Why is African aviation cover so expensive?
Insuring a plane based or operating in Africa costs on average four times more than it would cost to insure the same plane in South Africa or any of our neighbouring states. This price difference is almost entirely attributable to the conditions and areas in which many African aircraft operate.
For example, insuring a Beechcraft 1900 with 19 passenger seats would receive a Hull rate of around 1.2% per year in South Africa. Underwriting the same plane based in Sudan would receive a Hull rate anywhere from 3% upwards.
Yet the basic steps required to comprehensively insure an aircraft whether in South Africa, Africa or overseas remain the same. These include the provision of:
- Hull All Risks cover, or physical damage to the body of the aircraft resulting from accident
- Hull War cover, or physical damage to the body of the aircraft resulting from war or civil strife
- Third party, passenger and cargo legal liability cover
- Personal accident cover
- Loss of use cover
- The deductible or buy down, in layman’s terms ‘the excess’
Yet despite the kind of cover required in Africa being the same as elsewhere, the way planes are used and how pilots fly in Africa is very different.
For example “planes are often required to land on grass, dirt or broken run ways. There is usually no, or very limited, flight control at the smaller airfields. Aircraft maintenance is also a challenge due to lack of facilities, expertise and availability of spare parts” says Alison Penderis, Senior Aviation Broker, Alexander Forbes.
Under these conditions:
- Hull premiums may increase if planes are not hangared and are regularly exposed to rain, wind and hail.

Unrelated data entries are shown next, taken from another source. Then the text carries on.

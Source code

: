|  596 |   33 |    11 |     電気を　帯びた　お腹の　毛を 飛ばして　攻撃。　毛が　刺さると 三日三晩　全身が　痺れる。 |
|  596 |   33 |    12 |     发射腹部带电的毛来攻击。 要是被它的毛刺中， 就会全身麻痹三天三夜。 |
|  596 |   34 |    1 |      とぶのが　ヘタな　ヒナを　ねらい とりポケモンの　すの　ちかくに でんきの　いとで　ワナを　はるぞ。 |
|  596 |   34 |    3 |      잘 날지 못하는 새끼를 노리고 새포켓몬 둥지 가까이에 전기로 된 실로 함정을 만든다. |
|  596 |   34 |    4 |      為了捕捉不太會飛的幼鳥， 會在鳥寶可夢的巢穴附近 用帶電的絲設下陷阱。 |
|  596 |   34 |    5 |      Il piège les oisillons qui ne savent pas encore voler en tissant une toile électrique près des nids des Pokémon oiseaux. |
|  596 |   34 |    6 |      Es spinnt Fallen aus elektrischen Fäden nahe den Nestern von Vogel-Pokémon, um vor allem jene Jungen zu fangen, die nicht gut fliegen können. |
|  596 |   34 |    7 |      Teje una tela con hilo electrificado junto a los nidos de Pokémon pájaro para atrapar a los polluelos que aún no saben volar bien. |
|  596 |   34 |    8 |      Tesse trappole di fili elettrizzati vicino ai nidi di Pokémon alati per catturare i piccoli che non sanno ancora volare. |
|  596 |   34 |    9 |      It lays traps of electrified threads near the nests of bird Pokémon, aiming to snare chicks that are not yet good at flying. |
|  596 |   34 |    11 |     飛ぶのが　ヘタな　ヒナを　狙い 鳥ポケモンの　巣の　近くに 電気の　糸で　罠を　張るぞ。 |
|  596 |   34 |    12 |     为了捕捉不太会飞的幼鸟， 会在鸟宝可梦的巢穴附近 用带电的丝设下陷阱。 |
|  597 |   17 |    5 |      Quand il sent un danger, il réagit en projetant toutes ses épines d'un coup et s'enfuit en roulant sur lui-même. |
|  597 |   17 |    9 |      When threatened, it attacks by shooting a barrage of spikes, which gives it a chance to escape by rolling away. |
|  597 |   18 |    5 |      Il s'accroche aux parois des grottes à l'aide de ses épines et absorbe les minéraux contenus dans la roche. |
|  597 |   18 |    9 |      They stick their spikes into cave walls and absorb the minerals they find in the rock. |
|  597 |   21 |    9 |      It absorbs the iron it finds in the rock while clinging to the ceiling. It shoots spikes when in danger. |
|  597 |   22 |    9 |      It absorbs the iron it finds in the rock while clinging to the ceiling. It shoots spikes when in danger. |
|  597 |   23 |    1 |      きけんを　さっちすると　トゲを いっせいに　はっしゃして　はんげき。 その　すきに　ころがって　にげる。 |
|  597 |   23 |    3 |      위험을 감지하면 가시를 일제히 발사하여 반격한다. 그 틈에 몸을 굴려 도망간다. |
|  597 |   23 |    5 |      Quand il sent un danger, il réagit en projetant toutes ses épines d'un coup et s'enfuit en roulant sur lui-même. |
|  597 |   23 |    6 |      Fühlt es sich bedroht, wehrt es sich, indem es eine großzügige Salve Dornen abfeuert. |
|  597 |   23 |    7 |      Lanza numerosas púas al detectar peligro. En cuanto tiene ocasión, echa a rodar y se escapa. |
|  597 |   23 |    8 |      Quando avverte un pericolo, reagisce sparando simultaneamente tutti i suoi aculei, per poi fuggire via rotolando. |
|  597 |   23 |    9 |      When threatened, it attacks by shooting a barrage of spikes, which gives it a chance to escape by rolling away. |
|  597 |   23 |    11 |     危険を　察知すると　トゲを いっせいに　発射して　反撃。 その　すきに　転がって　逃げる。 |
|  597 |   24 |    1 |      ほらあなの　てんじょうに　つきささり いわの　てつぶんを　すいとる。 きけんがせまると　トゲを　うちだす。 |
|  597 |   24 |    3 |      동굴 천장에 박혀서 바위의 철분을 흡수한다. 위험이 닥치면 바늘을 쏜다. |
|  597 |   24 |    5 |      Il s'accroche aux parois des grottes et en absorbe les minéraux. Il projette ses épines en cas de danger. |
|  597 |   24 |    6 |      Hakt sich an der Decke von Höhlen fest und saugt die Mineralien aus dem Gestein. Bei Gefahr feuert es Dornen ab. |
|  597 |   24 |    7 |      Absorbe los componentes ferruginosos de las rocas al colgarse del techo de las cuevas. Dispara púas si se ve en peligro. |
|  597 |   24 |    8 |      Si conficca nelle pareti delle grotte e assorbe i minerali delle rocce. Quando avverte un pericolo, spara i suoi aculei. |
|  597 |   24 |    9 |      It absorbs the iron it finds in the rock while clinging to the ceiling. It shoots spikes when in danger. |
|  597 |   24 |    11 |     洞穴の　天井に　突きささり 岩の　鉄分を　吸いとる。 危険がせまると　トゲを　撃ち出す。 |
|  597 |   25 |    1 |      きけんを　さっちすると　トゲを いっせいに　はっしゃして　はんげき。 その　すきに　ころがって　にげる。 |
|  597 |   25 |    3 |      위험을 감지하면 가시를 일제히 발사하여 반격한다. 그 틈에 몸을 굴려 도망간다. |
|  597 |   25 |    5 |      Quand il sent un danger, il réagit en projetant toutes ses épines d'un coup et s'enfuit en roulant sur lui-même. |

Also, landing on poorly constructed or maintained runways, for example, could increase the chance of damage to the aircraft
- Hull war cover will be more expensive in areas of unrest
- Personal accident cover will require higher premiums due to the inherent risks posed by the environment as well as limited access to good medical facilities
- Loss of use increases since delays in repairing and servicing aircraft result in loss of earnings as aircraft spend more time on the ground.
- Even though deductibles are pretty much standard, insurers will request larger deductibles if an area of operation is particularly dangerous. This is because of the potential costs involved in getting a damaged aircraft from a remote or inaccessible location to where it can be repaired.
- Interestingly, Penderis observes that “passenger liability generally remains the same regardless of where a plane is operating, even in Africa.”
Yet in spite of these very real reasons for African aviation insurance costing so much more “the trick in Africa, no matter how difficult conditions are, remains understanding the specifics of the risk on a case by case basis” says Penderis. Knowing the different conditions and circumstances under which aircraft operate in Africa enables an accurate identification of the real risks that each individual aircraft faces.
This, in turn, allows the risk to be matched with the risk appetite of the right underwriter at a suitable price. In short, knowing and understanding “the particular risk that each individual aircraft is facing, as well as those that it isn’t, will ensure that only the right risks are covered and the costs of underwriting aircraft in Africa are kept to a minimum” concludes Penderis.